Aside from his Northwestern career, Yampolsky directed the Peninsula Music Festival in Door County, Wisconsin, where he was recently appointed conductor laureate. He has led more than 80 professional and student orchestras in North America, Europe, South Africa, South Korea and New Zealand. He has also lectured and given master classes at schools around the world. He is honorary director of the Scotia Festival of Music in Halifax in Nova Scotia, former music director of the Omaha Symphony Orchestra and former principal conductor of the National Symphony Orchestra in Johannesburg, South Africa.
In addition, he has recorded for Pyramid and Kiwi-Pacific Records.
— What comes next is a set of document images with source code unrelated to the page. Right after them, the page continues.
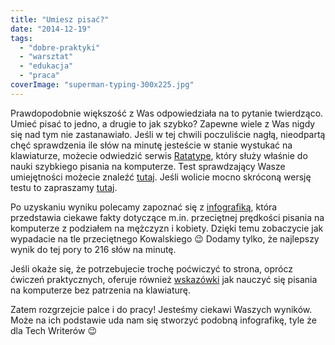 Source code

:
 ```yaml
---
title: "Umiesz pisać?"
date: "2014-12-19"
tags:
  - "dobre-praktyki"
  - "warsztat"
  - "edukacja"
  - "praca"
coverImage: "superman-typing-300x225.jpg"
---
```


Prawdopodobnie większość z Was odpowiedziała na to pytanie twierdząco. Umieć
pisać to jedno, a drugie to jak szybko? Zapewne wiele z Was nigdy się nad tym
nie zastanawiało. Jeśli w tej chwili poczuliście nagłą, nieodpartą chęć
sprawdzenia ile słów na minutę jesteście w stanie wystukać na klawiaturze,
możecie odwiedzić serwis [Ratatype](http://www.ratatype.com/), który służy
właśnie do nauki szybkiego pisania na komputerze. Test sprawdzający Wasze
umiejętności możecie znaleźć [tutaj](http://www.ratatype.com/typing-test/).
Jeśli wolicie mocno skróconą wersję testu to zapraszamy
[tutaj](http://www.ratatype.com/?start=1).

Po uzyskaniu wyniku polecamy zapoznać się z
[infografiką](http://www.ratatype.com/learn/average-typing-speed/), która
przedstawia ciekawe fakty dotyczące m.in. przeciętnej prędkości pisania na
komputerze z podziałem na mężczyzn i kobiety. Dzięki temu zobaczycie jak
wypadacie na tle przeciętnego Kowalskiego 😉 Dodamy tylko, że najlepszy wynik do
tej pory to 216 słów na minutę.

Jeśli okaże się, że potrzebujecie trochę poćwiczyć to strona, oprócz ćwiczeń
praktycznych, oferuje również [wskazówki](http://www.ratatype.com/learn/) jak
nauczyć się pisania na komputerze bez patrzenia na klawiaturę.

Zatem rozgrzejcie palce i do pracy! Jesteśmy ciekawi Waszych wyników. Może na
ich podstawie uda nam się stworzyć podobną infografikę, tyle że dla Tech
Writerów 😉
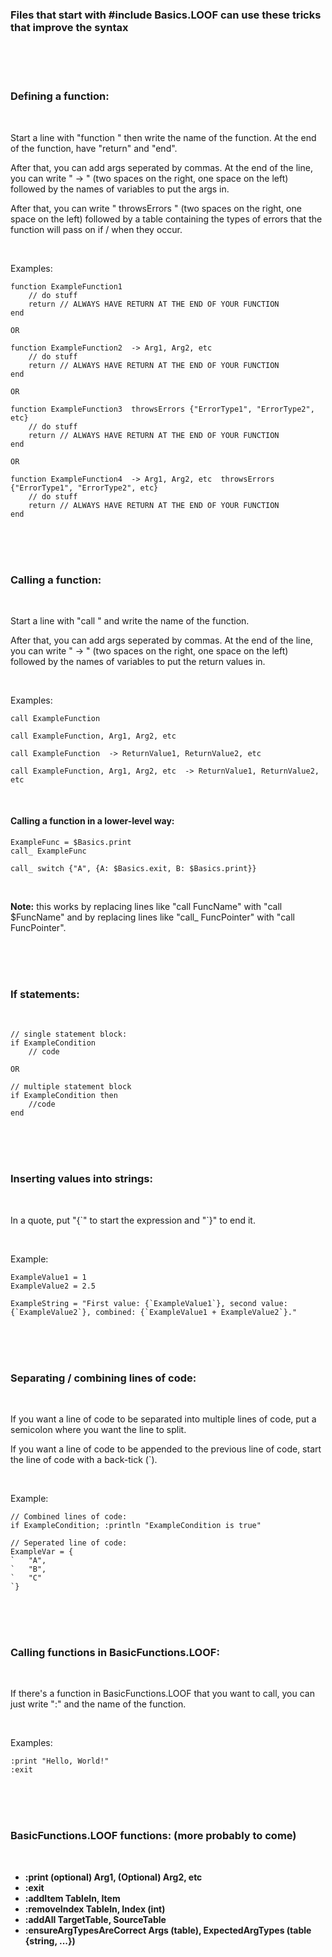 ### Files that start with #include Basics.LOOF can use these tricks that improve the syntax

<br>
<br>
<br>

### Defining a function:

<br>

Start a line with "function " then write the name of the function. At the end of the function, have "return" and "end".

After that, you can add args seperated by commas. At the end of the line, you can write "  -> " (two spaces on the right, one space on the left) followed by the names of variables to put the args in.

After that, you can write "  throwsErrors " (two spaces on the right, one space on the left) followed by a table containing the types of errors that the function will pass on if / when they occur.

<br>

Examples:

```
function ExampleFunction1
	// do stuff
	return // ALWAYS HAVE RETURN AT THE END OF YOUR FUNCTION
end

OR

function ExampleFunction2  -> Arg1, Arg2, etc
	// do stuff
	return // ALWAYS HAVE RETURN AT THE END OF YOUR FUNCTION
end

OR

function ExampleFunction3  throwsErrors {"ErrorType1", "ErrorType2", etc}
	// do stuff
	return // ALWAYS HAVE RETURN AT THE END OF YOUR FUNCTION
end

OR

function ExampleFunction4  -> Arg1, Arg2, etc  throwsErrors {"ErrorType1", "ErrorType2", etc}
	// do stuff
	return // ALWAYS HAVE RETURN AT THE END OF YOUR FUNCTION
end
```

<br>
<br>
<br>

### Calling a function:

<br>

Start a line with "call " and write the name of the function.

After that, you can add args seperated by commas. At the end of the line, you can write "  -> " (two spaces on the right, one space on the left) followed by the names of variables to put the return values in.

<br>

Examples:

```
call ExampleFunction

call ExampleFunction, Arg1, Arg2, etc

call ExampleFunction  -> ReturnValue1, ReturnValue2, etc

call ExampleFunction, Arg1, Arg2, etc  -> ReturnValue1, ReturnValue2, etc
```

<br>

#### Calling a function in a lower-level way:

```
ExampleFunc = $Basics.print
call_ ExampleFunc

call_ switch {"A", {A: $Basics.exit, B: $Basics.print}}
```

<br>

**Note:** this works by replacing lines like "call FuncName" with "call $FuncName" and by replacing lines like "call_ FuncPointer" with "call FuncPointer".

<br>
<br>
<br>

### If statements:

<br>

```
// single statement block:
if ExampleCondition
	// code

OR

// multiple statement block
if ExampleCondition then
	//code
end
```

<br>
<br>
<br>

### Inserting values into strings:

<br>

In a quote, put "{\`" to start the expression and "\`}" to end it.

<br>

Example:

```
ExampleValue1 = 1
ExampleValue2 = 2.5

ExampleString = "First value: {`ExampleValue1`}, second value: {`ExampleValue2`}, combined: {`ExampleValue1 + ExampleValue2`}."
```

<br>
<br>
<br>

### Separating / combining lines of code:

<br>

If you want a line of code to be separated into multiple lines of code, put a semicolon where you want the line to split.

If you want a line of code to be appended to the previous line of code, start the line of code with a back-tick (`).

<br>

Example:

```
// Combined lines of code:
if ExampleCondition; :println "ExampleCondition is true"

// Seperated line of code:
ExampleVar = {
`	"A",
`	"B",
`	"C"
`}
```

<br>
<br>
<br>

### Calling functions in BasicFunctions.LOOF:

<br>

If there's a function in BasicFunctions.LOOF that you want to call, you can just write ":" and the name of the function.

<br>

Examples:

```
:print "Hello, World!"
:exit
```

<br>
<br>
<br>

### BasicFunctions.LOOF functions: (more probably to come)

<br>

- **:print (optional) Arg1, (Optional) Arg2, etc**
- **:exit**
- **:addItem TableIn, Item**
- **:removeIndex TableIn, Index (int)**
- **:addAll TargetTable, SourceTable**
- **:ensureArgTypesAreCorrect Args (table), ExpectedArgTypes (table {string, ...})** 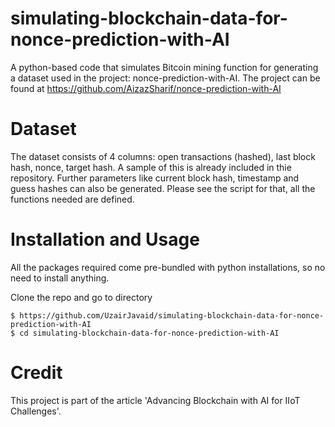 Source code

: # simulating-blockchain-data-for-nonce-prediction-with-AI
A python-based code that simulates Bitcoin mining function for generating a dataset used in the project: nonce-prediction-with-AI. The project can be found at https://github.com/AizazSharif/nonce-prediction-with-AI

# Dataset
The dataset consists of 4 columns: open transactions (hashed), last block hash, nonce, target hash. A sample of this is already included in thie repository.
Further parameters like current block hash, timestamp and guess hashes can also be generated. Please see the script for that, all the functions needed are defined. 

# Installation and Usage
All the packages required come pre-bundled with python installations, so no need to install anything.

Clone the repo and go to directory
```
$ https://github.com/UzairJavaid/simulating-blockchain-data-for-nonce-prediction-with-AI
$ cd simulating-blockchain-data-for-nonce-prediction-with-AI
```

# Credit
This project is part of the article 'Advancing Blockchain with AI for IIoT Challenges'.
He also serves as music director emeritus of the Omaha Symphony Orchestra and honorary director of the Scotia Festival of Music in Halifax, Nova Scotia.
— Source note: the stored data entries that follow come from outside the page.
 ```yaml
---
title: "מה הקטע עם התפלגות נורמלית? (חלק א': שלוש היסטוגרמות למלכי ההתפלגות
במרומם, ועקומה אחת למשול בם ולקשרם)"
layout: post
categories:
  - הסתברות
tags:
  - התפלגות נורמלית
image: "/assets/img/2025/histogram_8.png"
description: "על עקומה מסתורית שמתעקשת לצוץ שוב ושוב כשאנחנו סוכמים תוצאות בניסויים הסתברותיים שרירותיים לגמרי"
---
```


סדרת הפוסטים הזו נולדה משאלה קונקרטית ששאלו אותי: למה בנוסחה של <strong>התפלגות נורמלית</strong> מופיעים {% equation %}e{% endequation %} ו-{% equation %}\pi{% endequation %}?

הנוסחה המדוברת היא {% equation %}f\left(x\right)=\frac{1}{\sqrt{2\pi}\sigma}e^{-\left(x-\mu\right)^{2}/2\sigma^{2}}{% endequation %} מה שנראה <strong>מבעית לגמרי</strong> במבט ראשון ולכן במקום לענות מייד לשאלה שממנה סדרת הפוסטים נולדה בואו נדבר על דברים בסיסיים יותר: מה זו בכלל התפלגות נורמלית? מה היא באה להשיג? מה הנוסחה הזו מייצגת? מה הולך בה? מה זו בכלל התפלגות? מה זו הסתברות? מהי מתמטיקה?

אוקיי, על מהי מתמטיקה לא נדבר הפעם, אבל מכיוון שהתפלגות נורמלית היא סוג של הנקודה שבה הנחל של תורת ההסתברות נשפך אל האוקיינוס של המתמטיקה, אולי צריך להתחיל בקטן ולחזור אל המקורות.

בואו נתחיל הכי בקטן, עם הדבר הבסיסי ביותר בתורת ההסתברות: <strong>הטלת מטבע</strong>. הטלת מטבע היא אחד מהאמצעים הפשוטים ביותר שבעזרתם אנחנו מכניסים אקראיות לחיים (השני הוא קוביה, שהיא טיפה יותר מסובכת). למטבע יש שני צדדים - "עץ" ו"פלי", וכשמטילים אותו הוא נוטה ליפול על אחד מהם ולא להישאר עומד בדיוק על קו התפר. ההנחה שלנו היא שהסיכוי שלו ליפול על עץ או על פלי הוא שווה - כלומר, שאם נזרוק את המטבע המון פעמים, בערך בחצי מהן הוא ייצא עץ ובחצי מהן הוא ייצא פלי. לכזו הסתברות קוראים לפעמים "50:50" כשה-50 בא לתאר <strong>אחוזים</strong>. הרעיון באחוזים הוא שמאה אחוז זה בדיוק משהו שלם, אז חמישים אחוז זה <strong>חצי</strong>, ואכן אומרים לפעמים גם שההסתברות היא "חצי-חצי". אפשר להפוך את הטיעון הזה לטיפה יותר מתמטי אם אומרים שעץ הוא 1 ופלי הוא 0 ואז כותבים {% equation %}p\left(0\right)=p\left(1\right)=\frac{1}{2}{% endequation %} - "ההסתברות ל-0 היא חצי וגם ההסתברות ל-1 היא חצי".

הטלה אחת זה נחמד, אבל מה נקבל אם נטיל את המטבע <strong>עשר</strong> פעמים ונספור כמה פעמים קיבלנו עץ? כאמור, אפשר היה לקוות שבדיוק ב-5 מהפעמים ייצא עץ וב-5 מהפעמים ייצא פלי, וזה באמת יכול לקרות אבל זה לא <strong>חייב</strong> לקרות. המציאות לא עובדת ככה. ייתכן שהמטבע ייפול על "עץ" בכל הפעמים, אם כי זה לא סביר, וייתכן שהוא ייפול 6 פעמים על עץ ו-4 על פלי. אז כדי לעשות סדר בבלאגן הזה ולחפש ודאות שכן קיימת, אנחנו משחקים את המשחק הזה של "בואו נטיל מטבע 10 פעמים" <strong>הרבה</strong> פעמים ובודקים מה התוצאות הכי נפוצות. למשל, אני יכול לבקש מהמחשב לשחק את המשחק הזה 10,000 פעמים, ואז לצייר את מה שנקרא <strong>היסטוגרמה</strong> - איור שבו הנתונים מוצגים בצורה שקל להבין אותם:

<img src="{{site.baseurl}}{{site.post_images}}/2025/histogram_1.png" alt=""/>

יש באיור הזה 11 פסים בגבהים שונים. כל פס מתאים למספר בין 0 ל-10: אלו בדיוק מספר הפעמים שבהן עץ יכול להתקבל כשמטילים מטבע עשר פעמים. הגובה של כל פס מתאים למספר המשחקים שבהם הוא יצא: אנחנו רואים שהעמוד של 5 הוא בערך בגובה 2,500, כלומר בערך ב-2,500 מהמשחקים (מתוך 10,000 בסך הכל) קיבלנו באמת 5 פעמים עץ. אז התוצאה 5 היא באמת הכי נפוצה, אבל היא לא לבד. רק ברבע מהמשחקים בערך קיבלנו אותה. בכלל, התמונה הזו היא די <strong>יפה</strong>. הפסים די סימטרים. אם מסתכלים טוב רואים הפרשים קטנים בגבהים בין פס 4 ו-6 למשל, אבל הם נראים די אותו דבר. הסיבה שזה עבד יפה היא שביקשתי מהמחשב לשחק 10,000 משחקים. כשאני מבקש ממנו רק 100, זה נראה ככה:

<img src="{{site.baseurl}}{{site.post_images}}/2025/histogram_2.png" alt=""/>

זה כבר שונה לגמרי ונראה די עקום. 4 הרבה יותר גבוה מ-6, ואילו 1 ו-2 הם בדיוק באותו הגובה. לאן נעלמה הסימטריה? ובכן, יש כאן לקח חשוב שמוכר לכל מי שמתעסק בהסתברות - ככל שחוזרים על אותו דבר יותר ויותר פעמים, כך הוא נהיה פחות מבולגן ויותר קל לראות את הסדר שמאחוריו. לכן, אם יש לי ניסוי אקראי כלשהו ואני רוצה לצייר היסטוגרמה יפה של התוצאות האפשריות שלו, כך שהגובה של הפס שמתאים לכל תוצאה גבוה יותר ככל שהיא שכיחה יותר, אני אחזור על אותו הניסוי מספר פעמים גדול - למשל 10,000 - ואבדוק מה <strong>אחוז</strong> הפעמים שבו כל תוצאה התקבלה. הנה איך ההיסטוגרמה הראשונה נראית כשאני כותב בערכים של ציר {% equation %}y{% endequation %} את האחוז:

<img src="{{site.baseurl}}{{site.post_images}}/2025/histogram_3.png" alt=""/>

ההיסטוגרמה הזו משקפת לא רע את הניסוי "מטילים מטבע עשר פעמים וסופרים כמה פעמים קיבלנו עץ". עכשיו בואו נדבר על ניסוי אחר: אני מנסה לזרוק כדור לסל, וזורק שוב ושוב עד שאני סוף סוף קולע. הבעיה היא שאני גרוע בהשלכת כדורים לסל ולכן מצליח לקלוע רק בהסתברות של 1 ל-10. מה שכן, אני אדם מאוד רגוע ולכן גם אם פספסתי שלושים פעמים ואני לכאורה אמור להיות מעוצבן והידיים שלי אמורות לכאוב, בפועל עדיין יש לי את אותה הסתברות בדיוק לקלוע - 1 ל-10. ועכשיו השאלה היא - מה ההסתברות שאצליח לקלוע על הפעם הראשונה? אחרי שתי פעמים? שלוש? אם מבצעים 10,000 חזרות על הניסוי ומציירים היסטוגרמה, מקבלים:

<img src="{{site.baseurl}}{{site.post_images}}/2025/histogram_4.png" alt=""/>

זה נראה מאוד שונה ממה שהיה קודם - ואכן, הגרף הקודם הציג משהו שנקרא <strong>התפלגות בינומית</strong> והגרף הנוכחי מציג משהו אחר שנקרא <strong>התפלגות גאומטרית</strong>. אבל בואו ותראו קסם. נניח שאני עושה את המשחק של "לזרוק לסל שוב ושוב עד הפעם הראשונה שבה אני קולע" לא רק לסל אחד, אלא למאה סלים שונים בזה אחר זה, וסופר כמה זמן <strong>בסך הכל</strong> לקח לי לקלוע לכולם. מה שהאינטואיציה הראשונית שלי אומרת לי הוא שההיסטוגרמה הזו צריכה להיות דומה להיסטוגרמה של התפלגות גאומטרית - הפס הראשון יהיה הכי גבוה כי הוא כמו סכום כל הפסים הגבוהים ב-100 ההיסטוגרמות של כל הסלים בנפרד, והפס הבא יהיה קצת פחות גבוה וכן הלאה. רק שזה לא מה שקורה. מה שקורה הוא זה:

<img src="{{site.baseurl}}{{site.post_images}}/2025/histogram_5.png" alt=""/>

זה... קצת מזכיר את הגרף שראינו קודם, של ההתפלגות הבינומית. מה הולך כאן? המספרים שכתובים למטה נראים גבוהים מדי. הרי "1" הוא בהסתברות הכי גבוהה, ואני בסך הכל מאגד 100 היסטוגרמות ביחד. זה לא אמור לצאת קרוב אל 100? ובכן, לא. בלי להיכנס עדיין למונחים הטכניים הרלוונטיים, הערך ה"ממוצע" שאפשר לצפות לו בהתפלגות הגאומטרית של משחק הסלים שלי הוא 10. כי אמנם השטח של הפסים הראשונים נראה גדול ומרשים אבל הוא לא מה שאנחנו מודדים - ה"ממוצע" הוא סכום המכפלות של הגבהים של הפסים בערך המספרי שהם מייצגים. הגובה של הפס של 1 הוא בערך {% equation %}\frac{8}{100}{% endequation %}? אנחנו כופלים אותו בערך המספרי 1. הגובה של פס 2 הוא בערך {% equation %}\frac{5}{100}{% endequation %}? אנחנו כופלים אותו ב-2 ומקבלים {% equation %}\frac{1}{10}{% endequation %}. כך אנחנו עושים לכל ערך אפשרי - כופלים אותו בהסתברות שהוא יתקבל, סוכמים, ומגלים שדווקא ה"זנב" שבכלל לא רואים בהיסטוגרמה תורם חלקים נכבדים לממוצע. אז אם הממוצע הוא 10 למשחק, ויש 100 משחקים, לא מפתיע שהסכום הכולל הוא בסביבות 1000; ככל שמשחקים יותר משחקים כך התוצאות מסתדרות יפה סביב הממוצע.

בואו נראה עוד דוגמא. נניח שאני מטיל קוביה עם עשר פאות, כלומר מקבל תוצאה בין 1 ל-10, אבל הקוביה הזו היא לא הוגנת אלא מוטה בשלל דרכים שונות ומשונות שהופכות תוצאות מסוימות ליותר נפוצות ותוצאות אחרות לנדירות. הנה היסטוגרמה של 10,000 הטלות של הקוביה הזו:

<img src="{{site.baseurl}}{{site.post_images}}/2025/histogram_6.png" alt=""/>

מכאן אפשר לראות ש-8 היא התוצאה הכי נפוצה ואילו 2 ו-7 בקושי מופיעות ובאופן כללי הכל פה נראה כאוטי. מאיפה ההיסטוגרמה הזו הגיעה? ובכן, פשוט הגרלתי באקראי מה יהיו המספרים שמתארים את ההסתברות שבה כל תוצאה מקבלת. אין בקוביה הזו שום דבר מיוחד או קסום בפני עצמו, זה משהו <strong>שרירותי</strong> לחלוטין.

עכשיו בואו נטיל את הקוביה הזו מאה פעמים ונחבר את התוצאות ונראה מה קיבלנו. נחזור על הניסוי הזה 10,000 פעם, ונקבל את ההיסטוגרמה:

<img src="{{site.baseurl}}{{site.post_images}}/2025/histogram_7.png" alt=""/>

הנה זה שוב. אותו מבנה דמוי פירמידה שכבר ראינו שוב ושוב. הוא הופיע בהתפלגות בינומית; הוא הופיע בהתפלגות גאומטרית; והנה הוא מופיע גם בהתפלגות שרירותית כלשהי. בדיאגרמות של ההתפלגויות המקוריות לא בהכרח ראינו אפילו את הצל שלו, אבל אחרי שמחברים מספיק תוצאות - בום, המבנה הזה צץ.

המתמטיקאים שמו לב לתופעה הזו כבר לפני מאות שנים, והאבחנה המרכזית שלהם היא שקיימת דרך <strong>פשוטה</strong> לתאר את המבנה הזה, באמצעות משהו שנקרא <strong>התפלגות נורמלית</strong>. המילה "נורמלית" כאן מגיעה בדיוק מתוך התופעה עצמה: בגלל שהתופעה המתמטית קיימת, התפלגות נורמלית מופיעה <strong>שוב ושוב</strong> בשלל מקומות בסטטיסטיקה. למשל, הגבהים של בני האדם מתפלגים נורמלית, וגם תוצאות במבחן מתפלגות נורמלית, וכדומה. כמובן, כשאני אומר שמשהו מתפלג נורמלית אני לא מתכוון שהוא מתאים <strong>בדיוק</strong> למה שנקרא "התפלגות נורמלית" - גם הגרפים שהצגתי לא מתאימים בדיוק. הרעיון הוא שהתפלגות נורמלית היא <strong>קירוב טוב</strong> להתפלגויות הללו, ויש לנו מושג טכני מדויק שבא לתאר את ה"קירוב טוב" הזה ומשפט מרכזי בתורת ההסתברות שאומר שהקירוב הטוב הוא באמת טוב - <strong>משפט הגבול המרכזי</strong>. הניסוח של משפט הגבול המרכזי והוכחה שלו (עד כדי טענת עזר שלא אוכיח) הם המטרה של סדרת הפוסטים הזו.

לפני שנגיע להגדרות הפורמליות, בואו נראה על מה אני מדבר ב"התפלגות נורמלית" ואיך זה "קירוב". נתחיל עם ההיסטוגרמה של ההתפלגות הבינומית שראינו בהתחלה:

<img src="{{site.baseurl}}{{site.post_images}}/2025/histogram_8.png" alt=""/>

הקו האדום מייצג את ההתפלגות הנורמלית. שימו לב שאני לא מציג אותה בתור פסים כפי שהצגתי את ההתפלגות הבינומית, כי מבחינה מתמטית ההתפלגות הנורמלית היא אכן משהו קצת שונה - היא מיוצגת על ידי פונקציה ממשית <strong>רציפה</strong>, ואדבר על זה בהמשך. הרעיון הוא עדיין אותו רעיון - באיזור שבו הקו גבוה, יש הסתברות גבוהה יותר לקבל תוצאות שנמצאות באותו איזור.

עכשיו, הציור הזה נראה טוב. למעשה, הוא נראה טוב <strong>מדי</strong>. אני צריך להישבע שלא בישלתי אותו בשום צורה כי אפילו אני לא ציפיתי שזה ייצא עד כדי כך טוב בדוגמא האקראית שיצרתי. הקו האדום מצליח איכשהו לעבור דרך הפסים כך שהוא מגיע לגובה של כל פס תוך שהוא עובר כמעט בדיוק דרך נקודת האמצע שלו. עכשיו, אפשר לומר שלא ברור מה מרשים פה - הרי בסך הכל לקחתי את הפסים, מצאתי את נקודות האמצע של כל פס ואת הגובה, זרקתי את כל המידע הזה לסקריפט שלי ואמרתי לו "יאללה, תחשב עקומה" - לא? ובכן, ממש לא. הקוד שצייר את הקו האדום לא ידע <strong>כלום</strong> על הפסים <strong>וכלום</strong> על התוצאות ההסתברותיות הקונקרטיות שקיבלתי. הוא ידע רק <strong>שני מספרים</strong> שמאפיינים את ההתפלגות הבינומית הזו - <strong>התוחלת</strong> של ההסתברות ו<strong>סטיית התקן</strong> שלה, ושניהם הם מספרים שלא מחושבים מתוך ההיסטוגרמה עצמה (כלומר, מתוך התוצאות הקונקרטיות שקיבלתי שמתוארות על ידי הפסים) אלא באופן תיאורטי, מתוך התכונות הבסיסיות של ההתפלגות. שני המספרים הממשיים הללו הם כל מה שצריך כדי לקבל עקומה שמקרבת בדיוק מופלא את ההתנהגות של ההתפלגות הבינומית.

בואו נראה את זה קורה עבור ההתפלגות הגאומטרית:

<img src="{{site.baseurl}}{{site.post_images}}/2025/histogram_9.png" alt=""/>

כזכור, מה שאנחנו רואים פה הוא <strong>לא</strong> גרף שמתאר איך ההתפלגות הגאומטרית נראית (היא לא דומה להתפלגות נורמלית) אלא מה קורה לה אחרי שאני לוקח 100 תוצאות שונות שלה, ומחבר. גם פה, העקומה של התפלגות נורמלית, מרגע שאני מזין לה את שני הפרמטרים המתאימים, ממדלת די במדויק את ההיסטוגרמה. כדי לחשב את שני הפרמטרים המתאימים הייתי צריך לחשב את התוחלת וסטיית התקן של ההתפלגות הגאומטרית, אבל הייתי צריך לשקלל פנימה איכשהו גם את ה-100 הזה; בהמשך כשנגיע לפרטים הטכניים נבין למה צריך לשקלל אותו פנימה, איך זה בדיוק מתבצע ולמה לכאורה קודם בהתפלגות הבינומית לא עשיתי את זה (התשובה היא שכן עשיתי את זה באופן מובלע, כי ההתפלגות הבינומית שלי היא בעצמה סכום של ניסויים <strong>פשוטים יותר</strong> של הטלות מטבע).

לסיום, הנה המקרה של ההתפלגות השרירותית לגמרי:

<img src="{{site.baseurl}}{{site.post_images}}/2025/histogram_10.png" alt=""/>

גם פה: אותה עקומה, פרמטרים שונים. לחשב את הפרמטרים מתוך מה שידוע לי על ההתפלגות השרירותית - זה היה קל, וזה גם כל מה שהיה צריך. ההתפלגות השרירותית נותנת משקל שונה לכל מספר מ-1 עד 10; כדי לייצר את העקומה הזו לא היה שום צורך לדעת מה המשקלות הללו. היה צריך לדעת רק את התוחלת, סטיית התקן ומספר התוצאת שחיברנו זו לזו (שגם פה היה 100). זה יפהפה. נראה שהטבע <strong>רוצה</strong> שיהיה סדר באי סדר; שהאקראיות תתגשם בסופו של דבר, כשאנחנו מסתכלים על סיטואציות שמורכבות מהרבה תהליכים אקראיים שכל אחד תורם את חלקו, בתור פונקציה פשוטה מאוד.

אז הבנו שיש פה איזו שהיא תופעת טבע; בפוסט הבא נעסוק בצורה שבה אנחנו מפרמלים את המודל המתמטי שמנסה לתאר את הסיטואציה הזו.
Yampolsky led the Omaha Symphony in its debut recording, “Take Flight” in 2002 and led the world premiere of Philip Glass’ Piano Concerto No. 2, which was honored by the Nebraska Arts Council. He holds honorary doctoral degrees from Doane University and the University of Nebraska-Omaha.
Yampolsky’s former students include Giancarlo Guerrero, a six-time Grammy Award-winning music director of the Nashville Symphony; Roderick Cox, who won the 2018 Sir Georg Solti Conducting Award; Daniel Black and Taichi Fukumura, both of whom have won the Solti Career Assistance Award; and Elizabeth Bennett, who was named one of 10 finalists for the 2020 Music Educator Grammy Award and received the 2014 University of Chicago Educator of the Year Award. Joana Carneiro, principal conductor of the Portuguese Symphony Orchestra, is the recipient of a Helen M. Thompson Award from the League of American Orchestras. Emanuele Andrizzi was a recipient of the Illinois Council of Orchestras’ 2021 Conductor of the Year Award.
Northwestern University Symphony Orchestra concerts planned for the 2021-22 season will feature composers that have shaped Yampolsky’s career as well as his musical legacy.
“My programs will represent a musical homage to great masters of orchestral music,” Yampolsky said. “You will see the deep thanks to Beethoven and Brahms [on Oct. 23]; to Debussy, Messiaen and Honegger [on Nov. 13]; and to my time as a violinist of the Boston Symphony, performing light classics for the holidays, with a program conducted by my students” on Dec. 4.
In recognition of his Russian heritage the winter concert, scheduled for Jan. 29, will feature Shostakovich’s Fifth Symphony and the spring concert on April 16 will include Rachmaninoff’s “Symphonic Dances” as well as contemporary American composer William Bolcom’s Violin Concerto performed by soloist Desirée Ruhstrat.
His final conducting performances on June 4 and 5 will include Mahler’s Ninth Symphony. “I learned this symphony under Kondrashin my first summer with the Moscow Philharmonic in June 1965. We took it on a 10-week international tour of North America and Cuba,” he said. “It’s fitting that, exactly 56 years later, I will conclude my Northwestern career with this magnificent piece. Mahler is one of the composers I love to conduct. His music has so many solo sections that enable us to explore and showcase the talents of our wonderful Northwestern musicians.”
All performances take place at Pick-Staiger Concert Hall. Admission is free and advance reservation is required. Seating for all fall events is general admission.
Tickets can be reserved online at concertsatbienen.org, by phone at 847-467-4000, or in-person at the ticket office located at the southeast entrance of Pick-Staiger Concert Hall. Ticket Office hours are Mondays through Fridays from 10 a.m. to 6 p.m. and Saturdays from noon to 3 p.m.